TASK BRIEF:
Return the records exactly as they are.
---------- EXCERPTED RECORDS ----------
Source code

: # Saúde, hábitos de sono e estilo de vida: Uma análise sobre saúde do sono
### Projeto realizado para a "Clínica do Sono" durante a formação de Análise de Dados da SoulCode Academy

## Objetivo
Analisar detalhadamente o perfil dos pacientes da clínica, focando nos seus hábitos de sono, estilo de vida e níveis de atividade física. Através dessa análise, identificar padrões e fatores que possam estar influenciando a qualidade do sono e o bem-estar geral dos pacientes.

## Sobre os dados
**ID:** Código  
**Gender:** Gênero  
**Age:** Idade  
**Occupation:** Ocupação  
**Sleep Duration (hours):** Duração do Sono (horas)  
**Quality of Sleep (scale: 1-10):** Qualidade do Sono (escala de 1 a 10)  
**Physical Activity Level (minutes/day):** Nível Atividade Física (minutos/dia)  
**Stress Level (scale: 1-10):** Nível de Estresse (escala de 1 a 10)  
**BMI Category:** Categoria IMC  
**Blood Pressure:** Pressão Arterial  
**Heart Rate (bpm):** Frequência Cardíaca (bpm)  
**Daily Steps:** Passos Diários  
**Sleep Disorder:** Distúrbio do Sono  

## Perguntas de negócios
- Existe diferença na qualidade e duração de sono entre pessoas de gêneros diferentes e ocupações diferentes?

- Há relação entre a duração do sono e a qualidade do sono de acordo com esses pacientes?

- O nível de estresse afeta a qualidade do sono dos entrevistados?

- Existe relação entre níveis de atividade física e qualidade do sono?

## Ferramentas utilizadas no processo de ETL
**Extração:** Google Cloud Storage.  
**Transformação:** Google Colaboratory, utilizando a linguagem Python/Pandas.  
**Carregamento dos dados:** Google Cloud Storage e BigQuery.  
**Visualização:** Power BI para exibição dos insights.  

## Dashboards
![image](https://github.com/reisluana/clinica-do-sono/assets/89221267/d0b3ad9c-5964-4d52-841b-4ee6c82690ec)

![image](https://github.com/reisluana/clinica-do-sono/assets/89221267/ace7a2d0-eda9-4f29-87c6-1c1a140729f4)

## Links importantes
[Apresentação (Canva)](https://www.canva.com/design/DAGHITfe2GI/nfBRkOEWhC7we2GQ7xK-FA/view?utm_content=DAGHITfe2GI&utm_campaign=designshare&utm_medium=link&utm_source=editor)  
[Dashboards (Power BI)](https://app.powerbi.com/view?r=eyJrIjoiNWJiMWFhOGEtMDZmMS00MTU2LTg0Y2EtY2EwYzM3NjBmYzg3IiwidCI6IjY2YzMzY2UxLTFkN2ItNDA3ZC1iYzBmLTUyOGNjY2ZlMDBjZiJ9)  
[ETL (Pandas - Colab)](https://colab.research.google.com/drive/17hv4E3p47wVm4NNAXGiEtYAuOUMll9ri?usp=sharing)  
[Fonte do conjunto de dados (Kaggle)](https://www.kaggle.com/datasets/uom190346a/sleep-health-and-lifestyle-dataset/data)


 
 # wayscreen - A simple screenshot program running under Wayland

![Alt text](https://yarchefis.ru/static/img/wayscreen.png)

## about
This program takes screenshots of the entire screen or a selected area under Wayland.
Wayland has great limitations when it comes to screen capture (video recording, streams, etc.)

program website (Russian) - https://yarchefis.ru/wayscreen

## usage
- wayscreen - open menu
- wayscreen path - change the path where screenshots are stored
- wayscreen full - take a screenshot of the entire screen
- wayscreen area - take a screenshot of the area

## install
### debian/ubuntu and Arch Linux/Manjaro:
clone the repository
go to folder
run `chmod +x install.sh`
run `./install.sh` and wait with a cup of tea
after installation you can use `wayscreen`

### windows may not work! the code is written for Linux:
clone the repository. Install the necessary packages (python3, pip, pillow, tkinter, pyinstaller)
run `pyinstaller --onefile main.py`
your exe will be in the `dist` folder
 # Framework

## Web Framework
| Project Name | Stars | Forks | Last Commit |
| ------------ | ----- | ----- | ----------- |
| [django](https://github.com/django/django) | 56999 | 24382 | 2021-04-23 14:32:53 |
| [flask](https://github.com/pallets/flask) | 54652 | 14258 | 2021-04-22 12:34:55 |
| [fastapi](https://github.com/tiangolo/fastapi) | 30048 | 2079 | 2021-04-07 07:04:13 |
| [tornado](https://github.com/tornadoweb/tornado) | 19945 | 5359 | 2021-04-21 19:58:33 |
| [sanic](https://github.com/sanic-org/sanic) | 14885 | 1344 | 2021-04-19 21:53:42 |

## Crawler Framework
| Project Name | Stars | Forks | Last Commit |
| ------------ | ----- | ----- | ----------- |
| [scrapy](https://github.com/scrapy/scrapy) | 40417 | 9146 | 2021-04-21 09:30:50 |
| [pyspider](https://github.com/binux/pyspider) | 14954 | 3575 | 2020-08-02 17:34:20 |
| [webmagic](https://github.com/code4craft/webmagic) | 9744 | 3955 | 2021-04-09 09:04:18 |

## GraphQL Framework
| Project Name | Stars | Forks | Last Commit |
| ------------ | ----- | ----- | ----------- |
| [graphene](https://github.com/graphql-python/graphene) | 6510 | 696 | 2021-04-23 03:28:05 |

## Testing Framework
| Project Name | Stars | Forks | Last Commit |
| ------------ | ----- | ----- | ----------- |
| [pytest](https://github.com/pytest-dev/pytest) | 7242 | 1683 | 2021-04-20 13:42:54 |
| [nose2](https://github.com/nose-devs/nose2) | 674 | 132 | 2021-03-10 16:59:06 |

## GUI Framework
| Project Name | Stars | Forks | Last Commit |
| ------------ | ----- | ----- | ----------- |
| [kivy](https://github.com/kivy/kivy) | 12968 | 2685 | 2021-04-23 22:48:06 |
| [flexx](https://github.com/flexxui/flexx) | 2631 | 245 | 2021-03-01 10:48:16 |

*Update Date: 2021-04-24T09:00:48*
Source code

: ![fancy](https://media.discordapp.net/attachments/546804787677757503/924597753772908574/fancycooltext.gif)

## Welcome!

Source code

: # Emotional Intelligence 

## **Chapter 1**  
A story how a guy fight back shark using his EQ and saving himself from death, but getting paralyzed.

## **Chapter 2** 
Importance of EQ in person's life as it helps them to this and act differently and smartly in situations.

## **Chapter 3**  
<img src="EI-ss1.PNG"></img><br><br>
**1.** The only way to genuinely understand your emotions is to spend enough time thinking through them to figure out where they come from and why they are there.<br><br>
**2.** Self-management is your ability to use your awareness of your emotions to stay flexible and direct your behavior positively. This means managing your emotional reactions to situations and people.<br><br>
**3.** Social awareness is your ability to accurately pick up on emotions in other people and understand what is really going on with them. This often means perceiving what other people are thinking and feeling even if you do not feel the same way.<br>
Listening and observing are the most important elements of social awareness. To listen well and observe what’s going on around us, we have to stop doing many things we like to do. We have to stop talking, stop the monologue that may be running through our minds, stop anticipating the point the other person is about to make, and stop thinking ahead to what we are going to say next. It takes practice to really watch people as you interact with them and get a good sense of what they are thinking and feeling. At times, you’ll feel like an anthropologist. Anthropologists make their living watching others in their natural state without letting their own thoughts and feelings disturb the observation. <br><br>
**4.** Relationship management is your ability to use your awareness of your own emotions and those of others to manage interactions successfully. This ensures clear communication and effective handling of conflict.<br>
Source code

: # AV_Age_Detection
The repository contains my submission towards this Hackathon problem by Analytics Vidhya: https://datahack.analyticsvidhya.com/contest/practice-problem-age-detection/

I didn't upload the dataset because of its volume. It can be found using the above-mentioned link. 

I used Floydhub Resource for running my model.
----------
REPLY TO THE EXERCISE:
Source code

: # Saúde, hábitos de sono e estilo de vida: Uma análise sobre saúde do sono
### Projeto realizado para a "Clínica do Sono" durante a formação de Análise de Dados da SoulCode Academy

## Objetivo
Analisar detalhadamente o perfil dos pacientes da clínica, focando nos seus hábitos de sono, estilo de vida e níveis de atividade física. Através dessa análise, identificar padrões e fatores que possam estar influenciando a qualidade do sono e o bem-estar geral dos pacientes.

## Sobre os dados
**ID:** Código  
**Gender:** Gênero  
**Age:** Idade  
**Occupation:** Ocupação  
**Sleep Duration (hours):** Duração do Sono (horas)  
**Quality of Sleep (scale: 1-10):** Qualidade do Sono (escala de 1 a 10)  
**Physical Activity Level (minutes/day):** Nível Atividade Física (minutos/dia)  
**Stress Level (scale: 1-10):** Nível de Estresse (escala de 1 a 10)  
**BMI Category:** Categoria IMC  
**Blood Pressure:** Pressão Arterial  
**Heart Rate (bpm):** Frequência Cardíaca (bpm)  
**Daily Steps:** Passos Diários  
**Sleep Disorder:** Distúrbio do Sono  

## Perguntas de negócios
- Existe diferença na qualidade e duração de sono entre pessoas de gêneros diferentes e ocupações diferentes?

- Há relação entre a duração do sono e a qualidade do sono de acordo com esses pacientes?

- O nível de estresse afeta a qualidade do sono dos entrevistados?

- Existe relação entre níveis de atividade física e qualidade do sono?

## Ferramentas utilizadas no processo de ETL
**Extração:** Google Cloud Storage.  
**Transformação:** Google Colaboratory, utilizando a linguagem Python/Pandas.  
**Carregamento dos dados:** Google Cloud Storage e BigQuery.  
**Visualização:** Power BI para exibição dos insights.  

## Dashboards
![image](https://github.com/reisluana/clinica-do-sono/assets/89221267/d0b3ad9c-5964-4d52-841b-4ee6c82690ec)

![image](https://github.com/reisluana/clinica-do-sono/assets/89221267/ace7a2d0-eda9-4f29-87c6-1c1a140729f4)

## Links importantes
[Apresentação (Canva)](https://www.canva.com/design/DAGHITfe2GI/nfBRkOEWhC7we2GQ7xK-FA/view?utm_content=DAGHITfe2GI&utm_campaign=designshare&utm_medium=link&utm_source=editor)  
[Dashboards (Power BI)](https://app.powerbi.com/view?r=eyJrIjoiNWJiMWFhOGEtMDZmMS00MTU2LTg0Y2EtY2EwYzM3NjBmYzg3IiwidCI6IjY2YzMzY2UxLTFkN2ItNDA3ZC1iYzBmLTUyOGNjY2ZlMDBjZiJ9)  
[ETL (Pandas - Colab)](https://colab.research.google.com/drive/17hv4E3p47wVm4NNAXGiEtYAuOUMll9ri?usp=sharing)  
[Fonte do conjunto de dados (Kaggle)](https://www.kaggle.com/datasets/uom190346a/sleep-health-and-lifestyle-dataset/data)


 
 # wayscreen - A simple screenshot program running under Wayland

![Alt text](https://yarchefis.ru/static/img/wayscreen.png)

## about
This program takes screenshots of the entire screen or a selected area under Wayland.
Wayland has great limitations when it comes to screen capture (video recording, streams, etc.)

program website (Russian) - https://yarchefis.ru/wayscreen

## usage
- wayscreen - open menu
- wayscreen path - change the path where screenshots are stored
- wayscreen full - take a screenshot of the entire screen
- wayscreen area - take a screenshot of the area

## install
### debian/ubuntu and Arch Linux/Manjaro:
clone the repository
go to folder
run `chmod +x install.sh`
run `./install.sh` and wait with a cup of tea
after installation you can use `wayscreen`

### windows may not work! the code is written for Linux:
clone the repository. Install the necessary packages (python3, pip, pillow, tkinter, pyinstaller)
run `pyinstaller --onefile main.py`
your exe will be in the `dist` folder
 # Framework

## Web Framework
| Project Name | Stars | Forks | Last Commit |
| ------------ | ----- | ----- | ----------- |
| [django](https://github.com/django/django) | 56999 | 24382 | 2021-04-23 14:32:53 |
| [flask](https://github.com/pallets/flask) | 54652 | 14258 | 2021-04-22 12:34:55 |
| [fastapi](https://github.com/tiangolo/fastapi) | 30048 | 2079 | 2021-04-07 07:04:13 |
| [tornado](https://github.com/tornadoweb/tornado) | 19945 | 5359 | 2021-04-21 19:58:33 |
| [sanic](https://github.com/sanic-org/sanic) | 14885 | 1344 | 2021-04-19 21:53:42 |

## Crawler Framework
| Project Name | Stars | Forks | Last Commit |
| ------------ | ----- | ----- | ----------- |
| [scrapy](https://github.com/scrapy/scrapy) | 40417 | 9146 | 2021-04-21 09:30:50 |
| [pyspider](https://github.com/binux/pyspider) | 14954 | 3575 | 2020-08-02 17:34:20 |
| [webmagic](https://github.com/code4craft/webmagic) | 9744 | 3955 | 2021-04-09 09:04:18 |

## GraphQL Framework
| Project Name | Stars | Forks | Last Commit |
| ------------ | ----- | ----- | ----------- |
| [graphene](https://github.com/graphql-python/graphene) | 6510 | 696 | 2021-04-23 03:28:05 |

## Testing Framework
| Project Name | Stars | Forks | Last Commit |
| ------------ | ----- | ----- | ----------- |
| [pytest](https://github.com/pytest-dev/pytest) | 7242 | 1683 | 2021-04-20 13:42:54 |
| [nose2](https://github.com/nose-devs/nose2) | 674 | 132 | 2021-03-10 16:59:06 |

## GUI Framework
| Project Name | Stars | Forks | Last Commit |
| ------------ | ----- | ----- | ----------- |
| [kivy](https://github.com/kivy/kivy) | 12968 | 2685 | 2021-04-23 22:48:06 |
| [flexx](https://github.com/flexxui/flexx) | 2631 | 245 | 2021-03-01 10:48:16 |

*Update Date: 2021-04-24T09:00:48*
Source code

: ![fancy](https://media.discordapp.net/attachments/546804787677757503/924597753772908574/fancycooltext.gif)

## Welcome!

Source code

: # Emotional Intelligence 

## **Chapter 1**  
A story how a guy fight back shark using his EQ and saving himself from death, but getting paralyzed.

## **Chapter 2** 
Importance of EQ in person's life as it helps them to this and act differently and smartly in situations.

## **Chapter 3**  
<img src="EI-ss1.PNG"></img><br><br>
**1.** The only way to genuinely understand your emotions is to spend enough time thinking through them to figure out where they come from and why they are there.<br><br>
**2.** Self-management is your ability to use your awareness of your emotions to stay flexible and direct your behavior positively. This means managing your emotional reactions to situations and people.<br><br>
**3.** Social awareness is your ability to accurately pick up on emotions in other people and understand what is really going on with them. This often means perceiving what other people are thinking and feeling even if you do not feel the same way.<br>
Listening and observing are the most important elements of social awareness. To listen well and observe what’s going on around us, we have to stop doing many things we like to do. We have to stop talking, stop the monologue that may be running through our minds, stop anticipating the point the other person is about to make, and stop thinking ahead to what we are going to say next. It takes practice to really watch people as you interact with them and get a good sense of what they are thinking and feeling. At times, you’ll feel like an anthropologist. Anthropologists make their living watching others in their natural state without letting their own thoughts and feelings disturb the observation. <br><br>
**4.** Relationship management is your ability to use your awareness of your own emotions and those of others to manage interactions successfully. This ensures clear communication and effective handling of conflict.<br>
Source code

: # AV_Age_Detection
The repository contains my submission towards this Hackathon problem by Analytics Vidhya: https://datahack.analyticsvidhya.com/contest/practice-problem-age-detection/

I didn't upload the dataset because of its volume. It can be found using the above-mentioned link. 

I used Floydhub Resource for running my model.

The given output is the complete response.